DATA FOR THIS EXERCISE:
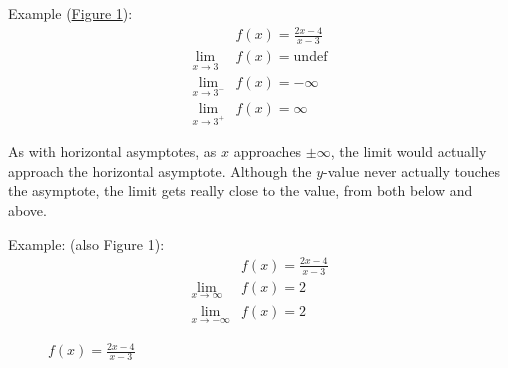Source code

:\documentclass[12pt]{article}
\begin{document}
            \noindent Example (\hyperref[fig:limasymptote]{Figure 1}):
            \begin{align*}
                &f(x) = \frac{2x-4}{x-3} \\
                \lim_{x \to 3} &f(x) = \text{undef} \\
                \lim_{x \to 3^-} &f(x) = -\infty \\
                \lim_{x \to 3^+} &f(x) = \infty
            \end{align*}

            As with horizontal asymptotes, as $x$ approaches $\pm \infty$, the limit would actually approach the horizontal asymptote. Although the $y$-value never actually touches the asymptote, the limit gets really close to the value, from both below and above.

            \noindent Example: (also Figure 1):
            \begin{align*}
                &f(x) = \frac{2x-4}{x-3} \\
                \lim_{x \to \infty} &f(x) = 2 \\
                \lim_{x \to -\infty} &f(x) = 2
            \end{align*}

            \begin{figure}[H]
                \begin{center}
                    \caption{$f(x) = \frac{2x-4}{x-3}$}
                    \label{fig:limasymptote}
                \end{center}
            \end{figure}
\end{document}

EXERCISE:
Where the word "noindent" appears in a line of the entries above, count that line; give only the number.

ANSWER:
2